Available data section start
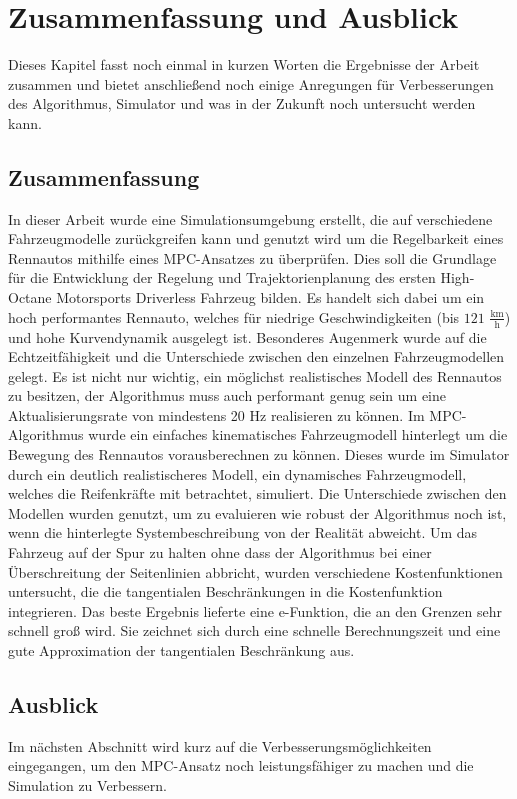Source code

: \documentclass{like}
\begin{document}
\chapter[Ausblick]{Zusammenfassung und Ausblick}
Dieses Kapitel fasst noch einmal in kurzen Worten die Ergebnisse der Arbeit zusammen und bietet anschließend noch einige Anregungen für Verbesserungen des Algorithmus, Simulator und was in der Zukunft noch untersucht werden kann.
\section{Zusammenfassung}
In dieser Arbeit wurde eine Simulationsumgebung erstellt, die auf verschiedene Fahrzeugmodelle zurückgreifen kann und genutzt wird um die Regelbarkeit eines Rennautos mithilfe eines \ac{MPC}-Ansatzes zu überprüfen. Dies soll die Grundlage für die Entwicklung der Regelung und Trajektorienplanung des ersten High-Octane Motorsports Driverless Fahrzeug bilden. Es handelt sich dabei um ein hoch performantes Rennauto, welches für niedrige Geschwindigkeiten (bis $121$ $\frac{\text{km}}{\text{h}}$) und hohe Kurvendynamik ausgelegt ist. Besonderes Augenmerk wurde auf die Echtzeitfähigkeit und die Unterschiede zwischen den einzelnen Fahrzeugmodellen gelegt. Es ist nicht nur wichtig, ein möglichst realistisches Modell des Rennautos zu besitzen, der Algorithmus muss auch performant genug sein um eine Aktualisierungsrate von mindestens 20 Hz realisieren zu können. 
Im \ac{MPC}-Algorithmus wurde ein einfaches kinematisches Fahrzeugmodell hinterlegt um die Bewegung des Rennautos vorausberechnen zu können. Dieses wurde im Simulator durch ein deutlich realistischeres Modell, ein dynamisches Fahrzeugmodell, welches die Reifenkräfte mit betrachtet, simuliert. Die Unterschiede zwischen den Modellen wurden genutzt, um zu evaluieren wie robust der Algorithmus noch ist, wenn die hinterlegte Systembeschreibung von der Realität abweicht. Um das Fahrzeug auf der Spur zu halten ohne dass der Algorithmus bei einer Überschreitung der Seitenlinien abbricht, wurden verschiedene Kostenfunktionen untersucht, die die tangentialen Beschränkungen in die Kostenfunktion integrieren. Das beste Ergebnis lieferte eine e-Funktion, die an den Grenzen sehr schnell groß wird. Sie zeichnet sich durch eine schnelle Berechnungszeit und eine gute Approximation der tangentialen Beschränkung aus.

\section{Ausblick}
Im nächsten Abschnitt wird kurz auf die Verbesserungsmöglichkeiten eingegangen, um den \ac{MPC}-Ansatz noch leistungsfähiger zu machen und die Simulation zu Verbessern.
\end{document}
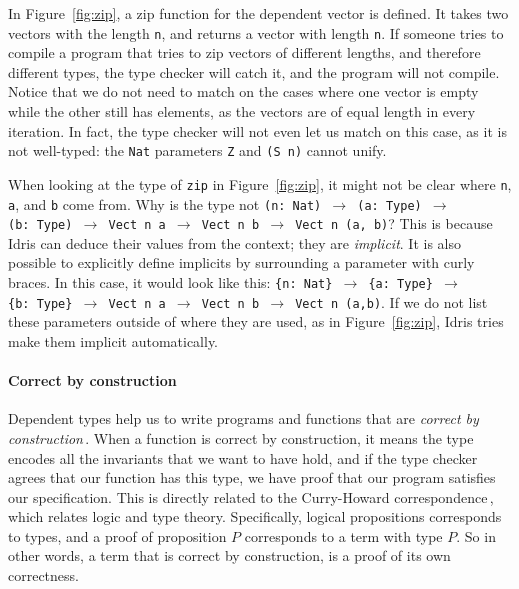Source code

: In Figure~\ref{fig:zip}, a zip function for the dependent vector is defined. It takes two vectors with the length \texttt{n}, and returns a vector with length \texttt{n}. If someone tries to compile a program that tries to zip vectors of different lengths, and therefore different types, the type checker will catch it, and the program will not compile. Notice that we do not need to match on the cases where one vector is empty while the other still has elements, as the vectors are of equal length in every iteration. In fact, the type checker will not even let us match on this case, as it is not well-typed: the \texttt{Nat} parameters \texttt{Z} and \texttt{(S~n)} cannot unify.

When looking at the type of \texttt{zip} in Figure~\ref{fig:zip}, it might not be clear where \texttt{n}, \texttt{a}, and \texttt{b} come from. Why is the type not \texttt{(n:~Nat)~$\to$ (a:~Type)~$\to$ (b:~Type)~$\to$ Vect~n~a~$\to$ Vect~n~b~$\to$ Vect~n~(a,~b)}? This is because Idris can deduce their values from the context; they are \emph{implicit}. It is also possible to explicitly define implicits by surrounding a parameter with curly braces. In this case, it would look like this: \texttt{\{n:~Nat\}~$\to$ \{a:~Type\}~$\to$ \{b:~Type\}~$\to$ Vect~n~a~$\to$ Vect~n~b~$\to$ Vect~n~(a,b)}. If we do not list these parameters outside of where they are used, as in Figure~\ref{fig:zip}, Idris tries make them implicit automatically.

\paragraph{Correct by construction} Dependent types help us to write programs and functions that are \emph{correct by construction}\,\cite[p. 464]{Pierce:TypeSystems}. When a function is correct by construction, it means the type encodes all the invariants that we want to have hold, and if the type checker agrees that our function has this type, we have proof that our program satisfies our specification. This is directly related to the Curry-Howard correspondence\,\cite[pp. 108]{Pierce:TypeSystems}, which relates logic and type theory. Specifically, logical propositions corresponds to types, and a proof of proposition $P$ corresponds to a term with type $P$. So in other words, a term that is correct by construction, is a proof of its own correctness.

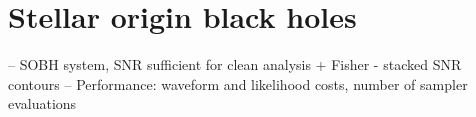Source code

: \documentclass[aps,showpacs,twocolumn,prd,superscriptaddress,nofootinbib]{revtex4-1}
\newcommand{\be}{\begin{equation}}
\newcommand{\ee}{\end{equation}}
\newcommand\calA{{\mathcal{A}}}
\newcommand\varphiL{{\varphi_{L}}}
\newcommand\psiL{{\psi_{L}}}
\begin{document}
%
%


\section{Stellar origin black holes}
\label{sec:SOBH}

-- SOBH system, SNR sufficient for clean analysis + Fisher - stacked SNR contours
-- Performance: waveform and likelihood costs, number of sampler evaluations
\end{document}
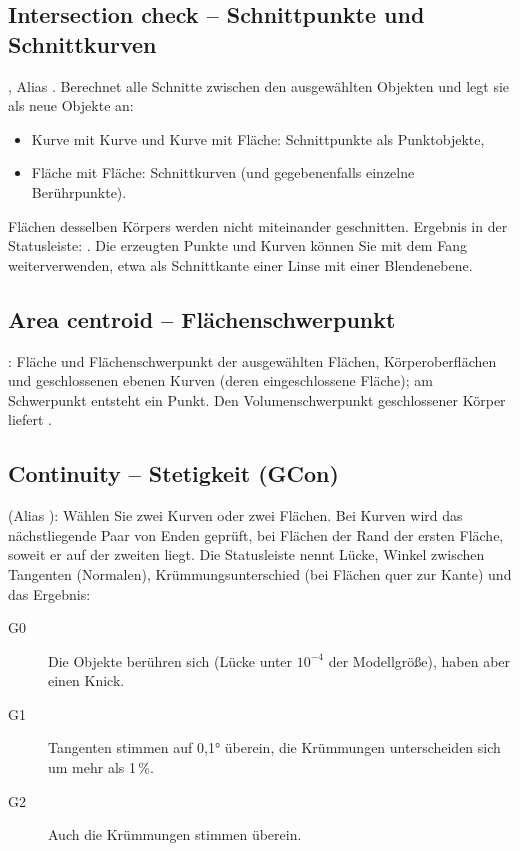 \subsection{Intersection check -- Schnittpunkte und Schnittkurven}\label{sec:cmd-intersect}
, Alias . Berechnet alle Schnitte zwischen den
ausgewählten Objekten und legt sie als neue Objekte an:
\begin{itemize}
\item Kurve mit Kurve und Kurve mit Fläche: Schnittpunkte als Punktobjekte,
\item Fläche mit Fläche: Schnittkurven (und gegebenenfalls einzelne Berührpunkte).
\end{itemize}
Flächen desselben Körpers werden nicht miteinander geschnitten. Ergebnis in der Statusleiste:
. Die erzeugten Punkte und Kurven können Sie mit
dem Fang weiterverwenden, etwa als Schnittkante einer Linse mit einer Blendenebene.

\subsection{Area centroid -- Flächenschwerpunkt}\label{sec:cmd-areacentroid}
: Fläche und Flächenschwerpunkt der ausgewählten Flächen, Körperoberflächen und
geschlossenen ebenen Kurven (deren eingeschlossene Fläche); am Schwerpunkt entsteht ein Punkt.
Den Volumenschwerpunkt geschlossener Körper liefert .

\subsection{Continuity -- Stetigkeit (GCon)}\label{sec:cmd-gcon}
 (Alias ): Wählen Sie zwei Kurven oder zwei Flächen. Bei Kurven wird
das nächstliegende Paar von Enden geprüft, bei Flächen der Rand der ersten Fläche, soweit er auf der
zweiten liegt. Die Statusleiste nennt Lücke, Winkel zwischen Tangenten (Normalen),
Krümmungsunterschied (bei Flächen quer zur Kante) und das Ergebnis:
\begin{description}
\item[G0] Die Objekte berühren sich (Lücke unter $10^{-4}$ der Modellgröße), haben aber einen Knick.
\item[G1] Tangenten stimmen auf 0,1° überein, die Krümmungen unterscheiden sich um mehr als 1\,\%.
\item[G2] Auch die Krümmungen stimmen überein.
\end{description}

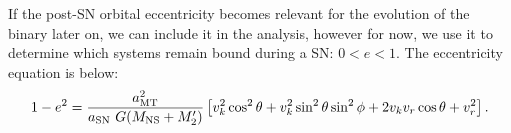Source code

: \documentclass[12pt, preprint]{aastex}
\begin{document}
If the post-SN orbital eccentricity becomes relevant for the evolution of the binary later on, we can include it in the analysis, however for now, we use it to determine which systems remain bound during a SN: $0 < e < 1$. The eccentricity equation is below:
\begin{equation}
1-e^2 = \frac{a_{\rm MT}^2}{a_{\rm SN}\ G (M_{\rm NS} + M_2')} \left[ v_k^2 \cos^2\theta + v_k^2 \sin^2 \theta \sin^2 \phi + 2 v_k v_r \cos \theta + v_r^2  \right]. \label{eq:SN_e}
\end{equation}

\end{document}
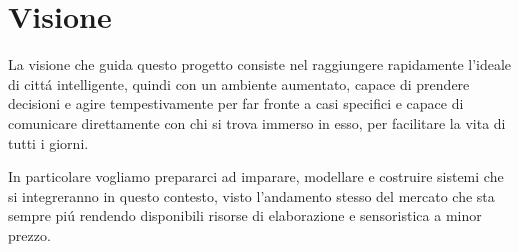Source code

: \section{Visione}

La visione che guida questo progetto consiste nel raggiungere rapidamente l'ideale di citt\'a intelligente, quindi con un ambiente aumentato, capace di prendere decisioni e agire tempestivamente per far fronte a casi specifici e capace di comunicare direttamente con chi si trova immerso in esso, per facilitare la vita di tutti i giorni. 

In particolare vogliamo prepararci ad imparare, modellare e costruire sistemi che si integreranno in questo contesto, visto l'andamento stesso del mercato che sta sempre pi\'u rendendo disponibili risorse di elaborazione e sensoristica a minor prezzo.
Available data section end
== Task item ==
Write out, word for word, the stretch of entries that begins at the line with "check -- Schnittpunkte" and ends at the line with "zweiten liegt. Die". Pictures do not belong in it.

== Exercise output ==
 \subsection{Intersection check -- Schnittpunkte und Schnittkurven}\label{sec:cmd-intersect}
, Alias . Berechnet alle Schnitte zwischen den
ausgewählten Objekten und legt sie als neue Objekte an:
\begin{itemize}
\item Kurve mit Kurve und Kurve mit Fläche: Schnittpunkte als Punktobjekte,
\item Fläche mit Fläche: Schnittkurven (und gegebenenfalls einzelne Berührpunkte).
\end{itemize}
Flächen desselben Körpers werden nicht miteinander geschnitten. Ergebnis in der Statusleiste:
. Die erzeugten Punkte und Kurven können Sie mit
dem Fang weiterverwenden, etwa als Schnittkante einer Linse mit einer Blendenebene.

\subsection{Area centroid -- Flächenschwerpunkt}\label{sec:cmd-areacentroid}
: Fläche und Flächenschwerpunkt der ausgewählten Flächen, Körperoberflächen und
geschlossenen ebenen Kurven (deren eingeschlossene Fläche); am Schwerpunkt entsteht ein Punkt.
Den Volumenschwerpunkt geschlossener Körper liefert .

\subsection{Continuity -- Stetigkeit (GCon)}\label{sec:cmd-gcon}
 (Alias ): Wählen Sie zwei Kurven oder zwei Flächen. Bei Kurven wird
das nächstliegende Paar von Enden geprüft, bei Flächen der Rand der ersten Fläche, soweit er auf der
zweiten liegt. Die Statusleiste nennt Lücke, Winkel zwischen Tangenten (Normalen),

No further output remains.